▶ [EXERCISE INPUT]

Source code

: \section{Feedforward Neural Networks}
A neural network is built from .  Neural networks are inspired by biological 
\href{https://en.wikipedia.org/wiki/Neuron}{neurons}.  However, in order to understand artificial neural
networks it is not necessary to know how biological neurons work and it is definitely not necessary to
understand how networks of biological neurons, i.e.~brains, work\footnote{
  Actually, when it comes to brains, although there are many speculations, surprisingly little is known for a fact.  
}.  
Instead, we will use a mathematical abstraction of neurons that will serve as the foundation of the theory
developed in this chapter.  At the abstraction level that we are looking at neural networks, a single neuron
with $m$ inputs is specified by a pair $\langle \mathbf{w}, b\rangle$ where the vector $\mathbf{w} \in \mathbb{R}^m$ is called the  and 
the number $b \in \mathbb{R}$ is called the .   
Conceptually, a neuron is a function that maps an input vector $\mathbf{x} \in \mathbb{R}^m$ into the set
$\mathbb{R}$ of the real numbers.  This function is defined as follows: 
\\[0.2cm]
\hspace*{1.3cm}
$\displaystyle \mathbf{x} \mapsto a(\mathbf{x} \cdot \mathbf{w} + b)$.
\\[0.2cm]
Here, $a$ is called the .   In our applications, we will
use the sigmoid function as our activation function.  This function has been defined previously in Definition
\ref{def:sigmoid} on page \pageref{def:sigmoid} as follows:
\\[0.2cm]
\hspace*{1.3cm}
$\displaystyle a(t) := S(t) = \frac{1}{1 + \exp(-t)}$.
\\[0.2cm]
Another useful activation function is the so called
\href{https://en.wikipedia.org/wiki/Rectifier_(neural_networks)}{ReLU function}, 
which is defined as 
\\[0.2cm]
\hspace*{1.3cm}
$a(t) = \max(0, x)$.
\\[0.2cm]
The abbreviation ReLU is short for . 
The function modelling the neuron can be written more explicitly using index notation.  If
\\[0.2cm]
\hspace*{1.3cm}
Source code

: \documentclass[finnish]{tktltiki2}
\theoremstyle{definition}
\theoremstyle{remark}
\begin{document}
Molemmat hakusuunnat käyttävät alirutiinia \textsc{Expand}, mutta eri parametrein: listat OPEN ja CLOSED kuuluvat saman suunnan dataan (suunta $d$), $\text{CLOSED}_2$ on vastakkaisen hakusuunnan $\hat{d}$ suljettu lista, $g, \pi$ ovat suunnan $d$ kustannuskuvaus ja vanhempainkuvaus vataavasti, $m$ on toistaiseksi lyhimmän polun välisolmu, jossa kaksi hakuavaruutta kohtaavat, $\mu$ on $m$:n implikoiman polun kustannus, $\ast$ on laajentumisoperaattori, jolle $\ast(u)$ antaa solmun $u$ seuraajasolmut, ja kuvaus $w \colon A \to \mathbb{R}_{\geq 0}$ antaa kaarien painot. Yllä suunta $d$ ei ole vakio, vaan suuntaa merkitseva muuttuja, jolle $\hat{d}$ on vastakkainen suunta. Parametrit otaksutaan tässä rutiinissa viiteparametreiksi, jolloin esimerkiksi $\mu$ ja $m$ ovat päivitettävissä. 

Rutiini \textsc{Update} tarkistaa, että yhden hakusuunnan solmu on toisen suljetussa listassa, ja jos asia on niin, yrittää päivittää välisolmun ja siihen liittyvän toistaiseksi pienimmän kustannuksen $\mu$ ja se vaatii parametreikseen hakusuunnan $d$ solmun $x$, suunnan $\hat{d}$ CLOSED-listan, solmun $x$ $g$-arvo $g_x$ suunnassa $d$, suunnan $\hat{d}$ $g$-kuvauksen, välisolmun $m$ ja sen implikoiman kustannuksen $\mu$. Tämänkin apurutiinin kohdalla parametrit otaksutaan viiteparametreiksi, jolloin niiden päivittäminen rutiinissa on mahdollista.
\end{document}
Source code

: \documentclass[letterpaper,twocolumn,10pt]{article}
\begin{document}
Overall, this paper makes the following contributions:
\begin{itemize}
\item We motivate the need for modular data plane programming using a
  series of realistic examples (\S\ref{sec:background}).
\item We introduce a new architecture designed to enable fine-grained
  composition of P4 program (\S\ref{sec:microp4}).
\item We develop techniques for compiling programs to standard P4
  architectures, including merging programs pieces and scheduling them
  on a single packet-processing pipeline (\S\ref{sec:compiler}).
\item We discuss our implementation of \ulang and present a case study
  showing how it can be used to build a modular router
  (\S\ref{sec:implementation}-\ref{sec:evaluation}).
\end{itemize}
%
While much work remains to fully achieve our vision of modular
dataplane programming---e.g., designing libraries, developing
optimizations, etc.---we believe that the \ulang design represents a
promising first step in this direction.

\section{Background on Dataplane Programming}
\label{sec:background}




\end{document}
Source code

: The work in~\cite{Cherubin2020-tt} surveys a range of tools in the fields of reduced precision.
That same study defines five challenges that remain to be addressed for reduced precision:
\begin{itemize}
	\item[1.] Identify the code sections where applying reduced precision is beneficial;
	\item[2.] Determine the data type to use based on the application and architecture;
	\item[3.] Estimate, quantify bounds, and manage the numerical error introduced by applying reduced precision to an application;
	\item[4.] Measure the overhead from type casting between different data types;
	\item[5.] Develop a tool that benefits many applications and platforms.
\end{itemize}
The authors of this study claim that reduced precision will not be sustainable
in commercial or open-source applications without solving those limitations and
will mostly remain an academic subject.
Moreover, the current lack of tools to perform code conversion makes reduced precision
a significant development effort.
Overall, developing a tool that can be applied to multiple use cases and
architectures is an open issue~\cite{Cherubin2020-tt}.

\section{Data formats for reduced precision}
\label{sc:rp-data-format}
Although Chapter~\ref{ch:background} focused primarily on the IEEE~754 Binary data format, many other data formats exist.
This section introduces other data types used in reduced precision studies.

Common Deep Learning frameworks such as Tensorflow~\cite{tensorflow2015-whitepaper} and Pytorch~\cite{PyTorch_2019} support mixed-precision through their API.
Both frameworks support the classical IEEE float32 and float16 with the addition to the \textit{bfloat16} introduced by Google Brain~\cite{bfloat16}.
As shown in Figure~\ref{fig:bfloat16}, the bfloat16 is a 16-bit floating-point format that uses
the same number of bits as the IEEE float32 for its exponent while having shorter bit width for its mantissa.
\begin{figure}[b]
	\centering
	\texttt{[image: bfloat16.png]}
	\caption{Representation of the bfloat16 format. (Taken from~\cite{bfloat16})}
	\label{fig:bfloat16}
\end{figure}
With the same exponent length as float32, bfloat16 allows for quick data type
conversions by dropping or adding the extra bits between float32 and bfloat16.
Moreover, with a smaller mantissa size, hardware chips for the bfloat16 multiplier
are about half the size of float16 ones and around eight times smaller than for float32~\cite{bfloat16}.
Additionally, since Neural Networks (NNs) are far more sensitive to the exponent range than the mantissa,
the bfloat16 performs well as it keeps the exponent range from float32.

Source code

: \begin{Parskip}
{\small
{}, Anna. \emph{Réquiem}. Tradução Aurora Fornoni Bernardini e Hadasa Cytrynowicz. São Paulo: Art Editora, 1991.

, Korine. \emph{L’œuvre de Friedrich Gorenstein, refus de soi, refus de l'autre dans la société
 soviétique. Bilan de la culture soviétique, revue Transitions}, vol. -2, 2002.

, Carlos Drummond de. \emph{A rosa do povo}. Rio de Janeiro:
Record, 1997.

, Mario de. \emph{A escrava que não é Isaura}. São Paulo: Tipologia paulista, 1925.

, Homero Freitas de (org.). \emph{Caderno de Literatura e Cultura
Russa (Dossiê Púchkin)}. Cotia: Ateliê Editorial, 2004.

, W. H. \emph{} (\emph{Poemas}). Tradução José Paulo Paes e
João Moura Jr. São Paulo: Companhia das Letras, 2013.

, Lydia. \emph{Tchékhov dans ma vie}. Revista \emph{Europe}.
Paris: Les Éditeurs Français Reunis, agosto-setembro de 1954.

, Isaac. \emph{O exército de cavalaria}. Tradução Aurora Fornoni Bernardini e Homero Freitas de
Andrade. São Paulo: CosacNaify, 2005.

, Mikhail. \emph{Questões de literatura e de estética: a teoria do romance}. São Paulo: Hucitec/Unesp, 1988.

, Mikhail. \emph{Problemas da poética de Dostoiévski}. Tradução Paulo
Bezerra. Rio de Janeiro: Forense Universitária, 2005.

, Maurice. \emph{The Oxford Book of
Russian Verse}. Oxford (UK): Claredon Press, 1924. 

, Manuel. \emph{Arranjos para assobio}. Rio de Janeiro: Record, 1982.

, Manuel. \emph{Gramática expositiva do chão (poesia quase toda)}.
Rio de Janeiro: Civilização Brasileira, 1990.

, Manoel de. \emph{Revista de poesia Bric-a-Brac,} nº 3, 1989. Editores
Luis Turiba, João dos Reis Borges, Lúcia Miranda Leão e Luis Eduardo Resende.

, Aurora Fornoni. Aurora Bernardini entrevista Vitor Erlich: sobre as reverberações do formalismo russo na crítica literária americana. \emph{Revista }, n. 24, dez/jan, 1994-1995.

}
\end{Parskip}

▶ [TRY IT]
Count each line above where the word "activation" appears, and answer with nothing except that count.

▶ [PROBLEM SOLUTION]
2